Source material:
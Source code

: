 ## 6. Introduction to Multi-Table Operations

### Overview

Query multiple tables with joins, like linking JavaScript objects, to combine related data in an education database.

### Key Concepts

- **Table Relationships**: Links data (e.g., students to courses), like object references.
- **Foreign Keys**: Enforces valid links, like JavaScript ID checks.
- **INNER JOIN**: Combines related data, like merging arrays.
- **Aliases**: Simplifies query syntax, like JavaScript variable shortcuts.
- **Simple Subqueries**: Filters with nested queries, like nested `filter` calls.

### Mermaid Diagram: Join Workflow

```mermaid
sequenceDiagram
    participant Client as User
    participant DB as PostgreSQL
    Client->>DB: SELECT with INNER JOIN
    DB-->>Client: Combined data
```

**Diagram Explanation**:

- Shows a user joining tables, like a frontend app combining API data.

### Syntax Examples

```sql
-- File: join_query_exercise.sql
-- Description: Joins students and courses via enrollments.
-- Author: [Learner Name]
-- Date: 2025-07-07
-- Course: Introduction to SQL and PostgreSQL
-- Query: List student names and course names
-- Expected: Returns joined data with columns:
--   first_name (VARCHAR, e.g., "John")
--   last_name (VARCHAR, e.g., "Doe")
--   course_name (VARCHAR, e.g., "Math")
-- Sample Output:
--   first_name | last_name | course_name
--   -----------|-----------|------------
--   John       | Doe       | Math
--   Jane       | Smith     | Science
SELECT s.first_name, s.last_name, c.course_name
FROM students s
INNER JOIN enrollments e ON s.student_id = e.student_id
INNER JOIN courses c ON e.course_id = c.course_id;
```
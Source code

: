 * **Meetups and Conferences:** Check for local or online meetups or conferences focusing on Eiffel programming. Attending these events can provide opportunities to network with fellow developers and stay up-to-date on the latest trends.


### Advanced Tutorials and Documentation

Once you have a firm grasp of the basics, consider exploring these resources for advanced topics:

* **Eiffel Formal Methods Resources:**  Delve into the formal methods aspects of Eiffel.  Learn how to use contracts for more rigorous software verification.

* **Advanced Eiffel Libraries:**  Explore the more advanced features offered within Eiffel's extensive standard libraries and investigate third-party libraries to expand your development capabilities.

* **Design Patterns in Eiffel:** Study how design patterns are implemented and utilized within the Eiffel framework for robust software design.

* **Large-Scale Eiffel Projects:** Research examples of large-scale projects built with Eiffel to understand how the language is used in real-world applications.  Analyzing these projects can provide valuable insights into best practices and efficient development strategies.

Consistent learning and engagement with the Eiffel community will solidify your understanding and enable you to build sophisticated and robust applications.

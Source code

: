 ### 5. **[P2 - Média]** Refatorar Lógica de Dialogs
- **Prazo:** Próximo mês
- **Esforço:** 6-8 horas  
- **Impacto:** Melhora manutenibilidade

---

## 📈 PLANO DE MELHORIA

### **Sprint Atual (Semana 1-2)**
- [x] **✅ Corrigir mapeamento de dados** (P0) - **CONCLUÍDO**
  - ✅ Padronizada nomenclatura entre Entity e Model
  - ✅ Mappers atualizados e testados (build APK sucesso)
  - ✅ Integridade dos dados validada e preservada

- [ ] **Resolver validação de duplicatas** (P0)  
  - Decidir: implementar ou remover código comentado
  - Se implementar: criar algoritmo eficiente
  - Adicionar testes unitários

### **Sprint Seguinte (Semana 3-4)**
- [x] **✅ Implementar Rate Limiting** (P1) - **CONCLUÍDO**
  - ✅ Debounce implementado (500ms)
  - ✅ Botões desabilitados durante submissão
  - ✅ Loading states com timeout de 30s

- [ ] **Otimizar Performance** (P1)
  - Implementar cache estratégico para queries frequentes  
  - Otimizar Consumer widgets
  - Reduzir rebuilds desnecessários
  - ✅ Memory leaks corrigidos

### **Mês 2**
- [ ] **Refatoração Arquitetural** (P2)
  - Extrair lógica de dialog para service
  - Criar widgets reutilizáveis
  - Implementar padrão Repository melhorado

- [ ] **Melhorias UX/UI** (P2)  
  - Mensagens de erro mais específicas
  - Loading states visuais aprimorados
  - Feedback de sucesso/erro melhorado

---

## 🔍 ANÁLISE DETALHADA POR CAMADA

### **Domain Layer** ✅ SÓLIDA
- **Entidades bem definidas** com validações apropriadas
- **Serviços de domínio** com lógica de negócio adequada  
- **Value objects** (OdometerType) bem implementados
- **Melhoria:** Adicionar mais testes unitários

Exercise prompt:
Once a line of the records is found to contain "JavaScript", copy it out.

Response:
Query multiple tables with joins, like linking JavaScript objects, to combine related data in an education database.
- **Foreign Keys**: Enforces valid links, like JavaScript ID checks.
- **Aliases**: Simplifies query syntax, like JavaScript variable shortcuts.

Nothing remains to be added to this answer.